Surfing Champion Kelly Slater
But the thing about Kelly Slater is that he has a unique style. In fact, old footage was unearthed of him surfing near his Florida childhood home as a teenager. A viewer said about this footage:
His posture, flow, even the simple little waves of his arms through turns resemble the exact same 50-year-old man today. You can spot the guy from a mile away…or perhaps through squinted eyes staring at a 4×3 aspect ratio and the resolution of an Atari video game projected onto a movie screen. (The Inertia)
It’s his style that sets him apart. And always has.
But what about for you, as an expert and consultant. Can your unique style set you apart? And how can it drive exceptionality and help you create an exceptional team?
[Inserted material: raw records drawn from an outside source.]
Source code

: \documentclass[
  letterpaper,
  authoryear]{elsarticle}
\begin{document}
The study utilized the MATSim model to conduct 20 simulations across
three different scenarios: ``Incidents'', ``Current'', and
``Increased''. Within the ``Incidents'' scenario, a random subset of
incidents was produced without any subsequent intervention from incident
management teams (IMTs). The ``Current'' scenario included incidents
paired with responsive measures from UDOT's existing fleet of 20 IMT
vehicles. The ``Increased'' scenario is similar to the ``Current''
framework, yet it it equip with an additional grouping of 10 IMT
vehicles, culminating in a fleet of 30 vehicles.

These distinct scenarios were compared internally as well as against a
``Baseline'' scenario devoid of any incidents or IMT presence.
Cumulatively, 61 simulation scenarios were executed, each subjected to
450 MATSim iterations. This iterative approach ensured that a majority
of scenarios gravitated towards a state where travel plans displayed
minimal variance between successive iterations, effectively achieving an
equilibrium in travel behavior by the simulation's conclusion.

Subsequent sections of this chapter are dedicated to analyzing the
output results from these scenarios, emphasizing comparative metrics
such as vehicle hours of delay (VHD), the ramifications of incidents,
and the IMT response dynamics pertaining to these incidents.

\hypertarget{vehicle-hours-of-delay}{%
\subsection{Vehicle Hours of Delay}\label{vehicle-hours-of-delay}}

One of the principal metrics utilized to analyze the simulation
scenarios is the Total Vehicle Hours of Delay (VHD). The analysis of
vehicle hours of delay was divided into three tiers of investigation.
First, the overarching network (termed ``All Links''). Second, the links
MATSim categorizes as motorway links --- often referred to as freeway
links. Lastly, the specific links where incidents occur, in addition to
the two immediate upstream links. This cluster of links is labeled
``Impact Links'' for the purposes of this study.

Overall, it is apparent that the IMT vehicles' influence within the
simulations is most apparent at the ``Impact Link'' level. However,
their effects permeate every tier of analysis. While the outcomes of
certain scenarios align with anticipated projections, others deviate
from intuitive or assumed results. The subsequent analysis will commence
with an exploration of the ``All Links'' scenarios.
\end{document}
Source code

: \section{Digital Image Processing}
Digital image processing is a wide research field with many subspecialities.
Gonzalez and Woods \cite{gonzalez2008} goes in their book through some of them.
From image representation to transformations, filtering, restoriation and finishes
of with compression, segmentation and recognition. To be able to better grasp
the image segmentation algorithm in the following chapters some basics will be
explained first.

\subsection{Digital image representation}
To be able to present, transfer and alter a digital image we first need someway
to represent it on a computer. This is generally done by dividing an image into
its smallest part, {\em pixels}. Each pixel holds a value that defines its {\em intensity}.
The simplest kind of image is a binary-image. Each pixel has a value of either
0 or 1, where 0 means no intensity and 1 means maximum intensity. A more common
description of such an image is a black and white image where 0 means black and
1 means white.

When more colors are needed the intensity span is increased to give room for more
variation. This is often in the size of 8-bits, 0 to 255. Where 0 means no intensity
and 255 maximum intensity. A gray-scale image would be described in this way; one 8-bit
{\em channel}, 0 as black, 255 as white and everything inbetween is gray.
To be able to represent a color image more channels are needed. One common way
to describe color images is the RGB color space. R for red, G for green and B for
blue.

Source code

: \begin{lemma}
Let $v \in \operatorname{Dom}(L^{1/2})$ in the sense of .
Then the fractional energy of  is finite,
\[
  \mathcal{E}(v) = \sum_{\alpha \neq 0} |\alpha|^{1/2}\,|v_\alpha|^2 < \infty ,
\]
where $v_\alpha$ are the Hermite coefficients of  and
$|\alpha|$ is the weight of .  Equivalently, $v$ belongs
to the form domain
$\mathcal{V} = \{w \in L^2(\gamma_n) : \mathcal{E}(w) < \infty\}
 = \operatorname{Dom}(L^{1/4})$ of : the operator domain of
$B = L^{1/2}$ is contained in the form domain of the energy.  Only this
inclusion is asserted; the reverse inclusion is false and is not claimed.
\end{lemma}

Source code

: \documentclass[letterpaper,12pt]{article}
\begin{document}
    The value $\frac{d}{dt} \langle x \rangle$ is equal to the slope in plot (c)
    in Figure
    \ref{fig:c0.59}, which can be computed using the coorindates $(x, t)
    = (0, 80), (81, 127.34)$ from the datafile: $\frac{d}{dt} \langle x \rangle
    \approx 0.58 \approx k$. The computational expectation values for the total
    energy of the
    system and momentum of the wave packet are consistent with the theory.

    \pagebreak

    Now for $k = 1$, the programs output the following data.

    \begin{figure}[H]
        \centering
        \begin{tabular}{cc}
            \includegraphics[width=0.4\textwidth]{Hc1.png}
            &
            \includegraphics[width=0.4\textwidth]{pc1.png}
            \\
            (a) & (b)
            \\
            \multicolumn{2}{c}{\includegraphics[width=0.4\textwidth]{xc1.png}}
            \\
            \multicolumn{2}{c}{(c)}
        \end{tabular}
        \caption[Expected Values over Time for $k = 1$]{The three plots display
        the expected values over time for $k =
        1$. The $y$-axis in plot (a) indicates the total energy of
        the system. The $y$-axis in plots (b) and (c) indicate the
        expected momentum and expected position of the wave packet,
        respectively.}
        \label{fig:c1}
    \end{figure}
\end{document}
Your Unique Style Creates Exceptionality
The way you do something – whatever that thing is – sets you apart from your competition. And being unique is a vital part of being exceptional.
Rachel Zoe, says, ‘Style is about who you are without having to speak’. And the fashion world is a great example of why your style helps you to embrace exceptionalism. That’s because style, in the fashion world, transcends trends. It’s not about wearing this season’s bootcut jeans or RM Williams boots. It’s about how you walk into a room, the way you speak, the colour palette you’re drawn to. And this is all informed by where you come from, your values, your beliefs, your comforts, what you love, where you live and even what you do. Style is when you let your truest self be seen.
Rachel Zoe, Style Icon
Style helps you embrace exceptionality in your life and in your practice in the same way. It’s the manner in which you showcase your values, your beliefs, your skills, your leadership and communication techniques and your capabilities. And when you’re authentic and allow yourself to be seen in your practice, you embrace your uniqueness – the things that make you unequivocally you. And then you create space to elevate your exceptionality in your day-to-day activities.
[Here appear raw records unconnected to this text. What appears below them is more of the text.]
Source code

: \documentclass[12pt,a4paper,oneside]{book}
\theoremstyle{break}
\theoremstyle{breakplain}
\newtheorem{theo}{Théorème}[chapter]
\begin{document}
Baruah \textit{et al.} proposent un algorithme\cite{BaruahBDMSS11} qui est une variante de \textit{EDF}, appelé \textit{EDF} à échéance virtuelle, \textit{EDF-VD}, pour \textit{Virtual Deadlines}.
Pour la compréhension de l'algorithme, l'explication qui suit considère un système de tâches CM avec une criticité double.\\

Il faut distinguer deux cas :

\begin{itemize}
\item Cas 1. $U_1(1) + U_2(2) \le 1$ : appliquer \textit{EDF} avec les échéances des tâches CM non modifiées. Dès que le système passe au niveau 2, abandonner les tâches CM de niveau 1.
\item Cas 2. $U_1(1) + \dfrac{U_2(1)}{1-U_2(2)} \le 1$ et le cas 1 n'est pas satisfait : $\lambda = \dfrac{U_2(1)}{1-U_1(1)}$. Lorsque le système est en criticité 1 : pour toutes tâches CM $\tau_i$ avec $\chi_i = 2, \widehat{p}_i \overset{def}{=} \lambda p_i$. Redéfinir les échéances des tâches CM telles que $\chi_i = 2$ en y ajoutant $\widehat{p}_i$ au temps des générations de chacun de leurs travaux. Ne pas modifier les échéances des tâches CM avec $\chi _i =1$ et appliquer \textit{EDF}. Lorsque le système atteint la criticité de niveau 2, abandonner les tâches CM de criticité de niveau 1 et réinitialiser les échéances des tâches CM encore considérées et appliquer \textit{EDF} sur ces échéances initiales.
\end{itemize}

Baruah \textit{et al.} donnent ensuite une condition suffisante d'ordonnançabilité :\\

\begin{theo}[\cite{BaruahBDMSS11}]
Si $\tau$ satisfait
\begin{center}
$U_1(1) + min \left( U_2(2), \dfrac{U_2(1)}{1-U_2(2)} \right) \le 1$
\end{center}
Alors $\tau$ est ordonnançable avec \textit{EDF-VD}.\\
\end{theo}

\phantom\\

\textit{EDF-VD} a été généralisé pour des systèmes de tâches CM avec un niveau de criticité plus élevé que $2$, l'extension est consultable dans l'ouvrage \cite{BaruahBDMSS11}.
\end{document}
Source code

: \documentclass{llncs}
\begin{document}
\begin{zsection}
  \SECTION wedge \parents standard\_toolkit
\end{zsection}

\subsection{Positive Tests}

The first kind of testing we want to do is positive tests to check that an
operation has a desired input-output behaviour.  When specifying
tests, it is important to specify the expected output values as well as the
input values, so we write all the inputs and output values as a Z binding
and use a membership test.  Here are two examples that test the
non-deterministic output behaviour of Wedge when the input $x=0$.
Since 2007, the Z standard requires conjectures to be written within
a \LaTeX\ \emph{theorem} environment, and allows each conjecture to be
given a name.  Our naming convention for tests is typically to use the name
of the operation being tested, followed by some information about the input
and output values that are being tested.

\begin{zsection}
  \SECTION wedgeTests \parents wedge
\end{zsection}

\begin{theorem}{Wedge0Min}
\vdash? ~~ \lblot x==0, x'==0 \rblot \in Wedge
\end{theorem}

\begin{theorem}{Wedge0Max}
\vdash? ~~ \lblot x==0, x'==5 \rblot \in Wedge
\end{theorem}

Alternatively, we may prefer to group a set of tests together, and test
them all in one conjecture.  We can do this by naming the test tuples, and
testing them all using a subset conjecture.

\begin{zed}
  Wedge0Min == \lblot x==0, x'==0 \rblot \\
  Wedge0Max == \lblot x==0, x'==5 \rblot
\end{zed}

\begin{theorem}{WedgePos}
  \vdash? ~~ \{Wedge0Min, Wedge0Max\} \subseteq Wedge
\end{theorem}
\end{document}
Adapting for Those You Lead
As you grow your practice, you’ll get a bigger and bigger team. And it’s part of your job to help them cultivate exceptionality as well. In fact, research shows that organisations that have compassionate and inclusive leaders, who are able to adapt their leadership styles as needed, have better outcomes for staff. For an expert, consultant or thought leader it is much the same for building an exceptional team.
When it comes to building an exceptional team, however, it’s easy to look at the way you do things within your practice that work very well for you and assume that they’re going to work just as well for your team. But that’s not always the case.
Framework + Unique Style = Exceptionality
When I coach people on how to write their books, for example, I take them step-by-step through the process that I use to write my books. I give them the framework, show them exactly what to do in each stage of the process, and work with them to get that process going. But the system that I show is actually designed to help them to find their own style of writing a book. They may (and often do) hit blocks. And they need to have the freedom to find a way around that block. If we can find their version of unpacking, they'll be able to write a much better book. And they'll enjoy the process and be far more in flow in the long term.
I've given them the framework. But it's about finding their unique style that creates their ability to drive towards exceptionality.
As a leader, it pays to recognise that there’s more than one style that can drive exceptionality. Even when you have a unique skill, or a unique way of doing something, that has proven effective and gets results, there will be other ways that work just as well. When you allow your team the flexibility to explore those you create space for exceptionality. And this is in your team members and your team overall.
Questions
When you’re looking to get insight into your own mindset ask yourself:
When have you tried to do something the ‘normal’ way, or how you were taught, only to find that it didn’t work the way that you think it should?
What have you excelled at that you’ve taught others?
How did this or could this help build an exceptional team?